Re: kitchen equipment
From: Robert Hartman (hartmaninformix.com)
Date: Thu, 19 May 94 13:37 CDT
I am really enjoying reading this list!   It's great to be able to discuss
all aspects of shared living.

With regard to accommodating the entire community for dining, I think it is
a good idea to plan the space so that you can do that.  However, a dining
area is large, and only used intensively at common meals.  If the trend is 
typically to get only about 60% participation, I'd want to partition the
40% furthest from the kitchen and make it available for other uses.

With regard to the need for safe food handling in a common kitchen vs. less-
rigorous standards at home, there are some good reasons why food hygeine gets
more important as you get more people involved.

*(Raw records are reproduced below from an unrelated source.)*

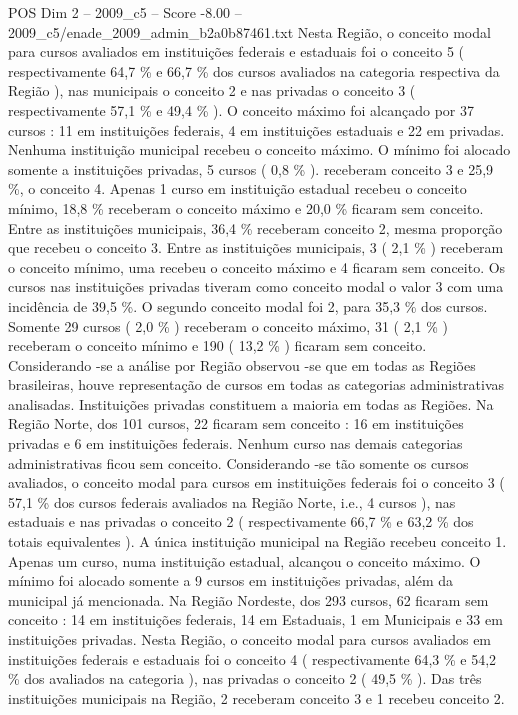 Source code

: \begin{textsample}{POS Dim 2 – 2009\_c5 – Score -8.00 – 2009\_c5/enade\_2009\_admin\_b2a0b87461.txt}
Nesta Região, o conceito modal para cursos avaliados em instituições federais e estaduais foi o conceito 5 ( respectivamente 64,7 \% e 66,7 \% dos cursos avaliados na categoria respectiva da Região ), nas municipais o conceito 2 e nas privadas o conceito 3 ( respectivamente 57,1 \% e 49,4 \% ).
O conceito máximo foi alcançado por 37 cursos : 11 em instituições federais, 4 em instituições estaduais e 22 em privadas.
Nenhuma instituição municipal recebeu o conceito máximo.
O mínimo foi alocado somente a instituições privadas, 5 cursos ( 0,8 \% ). receberam conceito 3 e 25,9 \%, o conceito 4.
Apenas 1 curso em instituição estadual recebeu o conceito mínimo, 18,8 \% receberam o conceito máximo e 20,0 \% ficaram sem conceito.
Entre as instituições municipais, 36,4 \% receberam conceito 2, mesma proporção que recebeu o conceito 3.
Entre as instituições municipais, 3 ( 2,1 \% ) receberam o conceito mínimo, uma recebeu o conceito máximo e 4 ficaram sem conceito.
Os cursos nas instituições privadas tiveram como conceito modal o valor 3 com uma incidência de 39,5 \%.
O segundo conceito modal foi 2, para 35,3 \% dos cursos.
Somente 29 cursos ( 2,0 \% ) receberam o conceito máximo, 31 ( 2,1 \% ) receberam o conceito mínimo e 190 ( 13,2 \% ) ficaram sem conceito.
Considerando -se a análise por Região observou -se que em todas as Regiões brasileiras, houve representação de cursos em todas as categorias administrativas analisadas.
Instituições privadas constituem a maioria em todas as Regiões.
Na Região Norte, dos 101 cursos, 22 ficaram sem conceito : 16 em instituições privadas e 6 em instituições federais.
Nenhum curso nas demais categorias administrativas ficou sem conceito.
Considerando -se tão somente os cursos avaliados, o conceito modal para cursos em instituições federais foi o conceito 3 ( 57,1 \% dos cursos federais avaliados na Região Norte, i.e., 4 cursos ), nas estaduais e nas privadas o conceito 2 ( respectivamente 66,7 \% e 63,2 \% dos totais equivalentes ).
A única instituição municipal na Região recebeu conceito 1.
Apenas um curso, numa instituição estadual, alcançou o conceito máximo.
O mínimo foi alocado somente a 9 cursos em instituições privadas, além da municipal já mencionada.
Na Região Nordeste, dos 293 cursos, 62 ficaram sem conceito : 14 em instituições federais, 14 em Estaduais, 1 em Municipais e 33 em instituições privadas.
Nesta Região, o conceito modal para cursos avaliados em instituições federais e estaduais foi o conceito 4 ( respectivamente 64,3 \% e 54,2 \% dos avaliados na categoria ), nas privadas o conceito 2 ( 49,5 \% ).
Das três instituições municipais na Região, 2 receberam conceito 3 e 1 recebeu conceito 2.

\end{textsample}
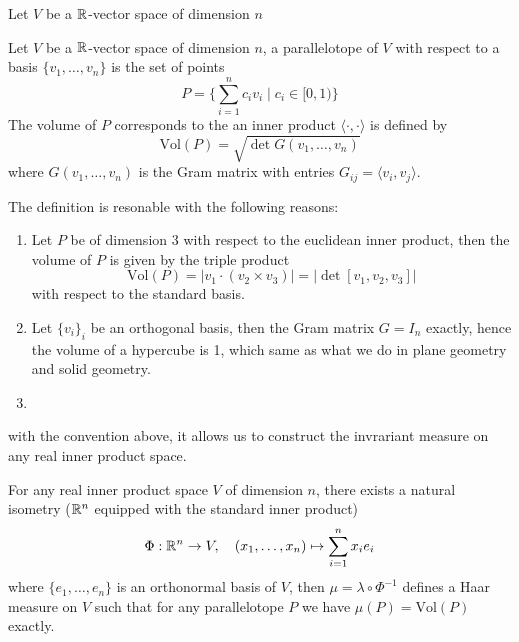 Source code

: \begin{definition}
    Let \(V\) be a \(\rr\)-vector space of dimension \(n\)
\end{definition}

\begin{definition}
    Let \(V\) be a \(\rr\)-vector space of dimension \(n\), a parallelotope of \(V\) with respect to a basis \(\{v_1, \dots, v_n\}\) is the set of points
    \[P = \{\sum_{i = 1}^n c_iv_i \mid c_i \in [0,1)\}\]
    The volume of \(P\) corresponds to the an inner product \(\langle\cdot,\cdot\rangle\) is defined by
    \[\mathrm{Vol}(P) = \sqrt{\det G(v_1,\dots,v_n)}\]
    where \(G(v_1,\dots,v_n)\) is the Gram matrix with entries \(G_{ij} = \langle v_i, v_j \rangle\).
\end{definition}

The definition is resonable with the following reasons:
\begin{enumerate}
    \item Let \(P\) be of dimension 3 with respect to the euclidean inner product, then the volume of \(P\) is given by the triple product
    \[\mathrm{Vol}(P) = |v_1\cdot(v_2\times v_3)| = |\det [v_1, v_2, v_3]|\]
    with respect to the standard basis.

    \item Let \(\{v_i\}_i\) be an orthogonal basis, then the Gram matrix \(G = I_n\) exactly, hence the volume of a hypercube is 1, which same as what we do in plane geometry and solid geometry.
    
    \item 
\end{enumerate}

with the convention above, it allows us to construct the invrariant measure on any real inner product space.

\begin{proposition}
    For any real inner product space \(V\) of dimension \(n\), there exists a natural isometry (\(\rr^n\) equipped with the standard inner product) 
    \[\Phi: \rr^n \to V, \quad (x_1,\dots,x_n) \mapsto \sum_{i=1}^n x_ie_i\]
    where \(\{e_1,\dots,e_n\}\) is an orthonormal basis of \(V\), then \(\mu = \lambda \circ \Phi^{-1}\) defines a Haar measure on \(V\) such that for any parallelotope \(P\) we have
    \(\mu(P) = \mathrm{Vol}(P) \) exactly.
\end{proposition}

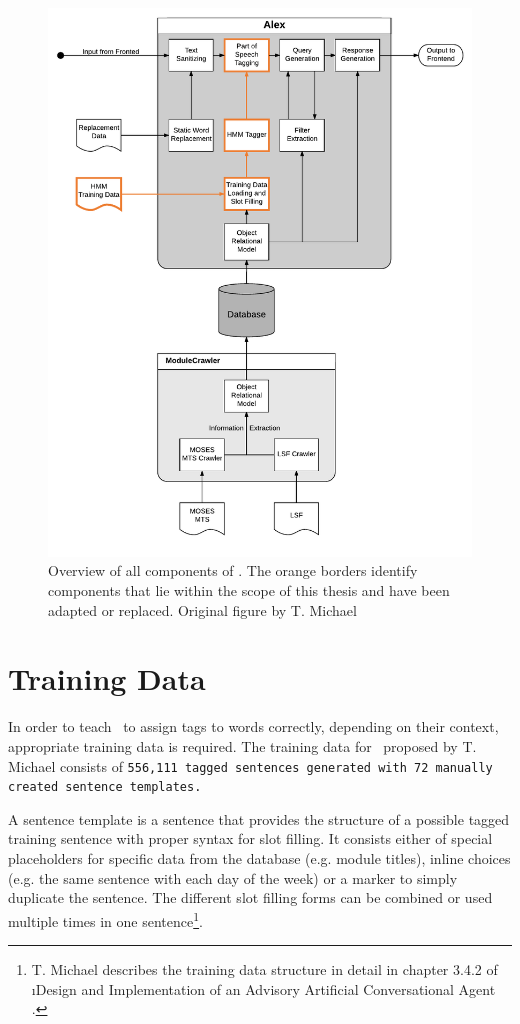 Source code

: \begin{figure}[H]
	\includegraphics[width=\textwidth]{images/alex_components}
	\caption[Component Overview of \Alex]{Overview of all components of \Alex. The orange borders identify components that lie within the scope of this thesis and have been adapted or replaced. Original figure by T. Michael \cite{michael2016}}
	\label{f.alex.components}
\end{figure}

\section{Training Data}\label{c.alex.data}
In order to teach \Alex\ to assign tags to words correctly, depending on their context, appropriate training data is required. The training data for \Alex\ proposed by T. Michael consists of \tt{556,111} tagged sentences generated with \tt{72} manually created sentence templates.

A sentence template is a sentence that provides the structure of a possible tagged training sentence with proper syntax for slot filling. It consists either of special placeholders for specific data from the database (e.g. module titles), inline choices (e.g. the same sentence with each day of the week) or a marker to simply duplicate the sentence. The different slot filling forms can be combined or used multiple times in one sentence\footnote{T. Michael describes the training data structure in detail in chapter 3.4.2 of \i{Design and Implementation of an Advisory Artificial Conversational Agent} \cite{michael2016}.}.

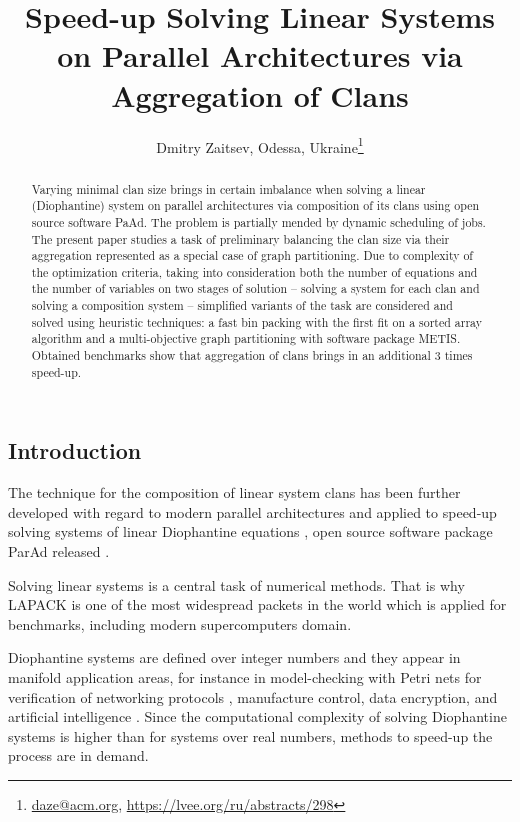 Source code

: \documentclass[10pt, a5paper]{article}
\begin{document}
\title{Speed-up Solving Linear Systems on Parallel Architectures via Aggregation of Clans}
\author{Dmitry Zaitsev, Odessa, Ukraine\footnote{\url{daze@acm.org}, \url {https://lvee.org/ru/abstracts/298}}}
\maketitle
\begin{abstract}
Varying minimal clan size brings in certain imbalance when solving a linear (Diophantine) system on parallel architectures via composition of its clans using open source software PaAd. The problem is partially mended by dynamic scheduling of jobs. The present paper studies a task of preliminary balancing the clan size via their aggregation represented as a special case of graph partitioning. Due to complexity of the optimization criteria, taking into consideration both the number of equations and the number of variables on two stages of solution -- solving a system for each clan and solving a composition system -- simplified variants of the task are considered and solved using heuristic techniques: a fast bin packing with the first fit on a sorted array algorithm and a multi-objective graph partitioning with software package METIS. Obtained benchmarks show that aggregation of clans brings in an additional 3 times speed-up.
\end{abstract}
\subsection*{Introduction}

The technique for the composition of linear system clans \cite{bib1} has been further developed with regard to modern parallel architectures and applied to speed-up solving systems of linear Diophantine equations \cite{bib2}, open source software package ParAd released \cite{bib3}.

Solving linear systems is a central task of numerical methods. That is why LAPACK \cite{bib4} is one of the most widespread packets in the world which is applied for benchmarks, including modern supercomputers domain.

Diophantine systems are defined over integer numbers and they appear in manifold application areas, for instance in model-checking with Petri nets for verification of networking protocols \cite{bib5}, manufacture control, data encryption, and artificial intelligence \cite{bib6}. Since the \linebreak computational complexity of solving Diophantine systems is higher than for systems over real numbers, methods to speed-up the process are in demand.
\end{document}
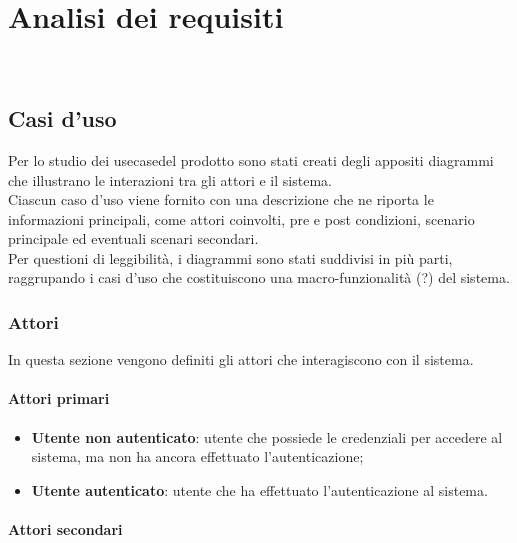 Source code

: \chapter{Analisi dei requisiti}
\label{cap:analisi-requisiti}

\\

\section{Casi d'uso}
\label{sec:usecase}

Per lo studio dei \gls{usecase}\glsoccur del prodotto sono stati creati degli appositi diagrammi che illustrano le interazioni tra gli attori e il sistema.\\
Ciascun caso d'uso viene fornito con una descrizione che ne riporta le informazioni principali, come attori coinvolti, pre e post condizioni, scenario principale ed eventuali scenari secondari.\\
Per questioni di leggibilità, i diagrammi sono stati suddivisi in più parti, raggrupando i casi d'uso che costituiscono una macro-funzionalità (?) del sistema.

\subsection{Attori}
\label{subsec:attori}

In questa sezione vengono definiti gli attori che interagiscono con il sistema.

\subsubsection{Attori primari}
\label{subsubsec:attori-primari}

\begin{itemize}
    \item \textbf{Utente non autenticato}: utente che possiede le credenziali per accedere al sistema, ma non ha ancora effettuato l'autenticazione;
    \item \textbf{Utente autenticato}: utente che ha effettuato l'autenticazione al sistema.
\end{itemize}

\subsubsection{Attori secondari}
\label{subsubsec:attori-secondari}


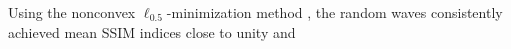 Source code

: Using
the nonconvex $\ell_{0.5}$-minimization method
,
the random waves consistently achieved
%
mean \ac{SSIM} indices close to
unity and
%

First, the more people you have prepping, cooking, serving, and
cleaning up, the more different routes for possible contamination you
introduce.  You also introduce a wider variety of contaminants, because
people travel so much.  At home, you probably have less than five
people who come into contact with food, utensils, and containers.  When
you up that to 50 (as you would with a buffet), you increase
contamination risk by an order of magnitude.

Second, the more people you have eating the food, the wider the variety of
susceptibilities you have.  Food safety isn't about ensuring that I don't
get sick, it's about ensuring that _nobody_ gets sick.  That's a very 
different consideration.

With regard to commercial vs. home equipment, I agree with the folks
who favor commercial-grade cookware and dishware.  I worked in
restaurants for many years.  Commercial pots, pans, dishes, and
utensils really hold up and work much better when cooking in quantity.
Also, commercial dishes are designed to "soak clean."  They are much
easier to wash than home-grade dishes, but you do have to soak them.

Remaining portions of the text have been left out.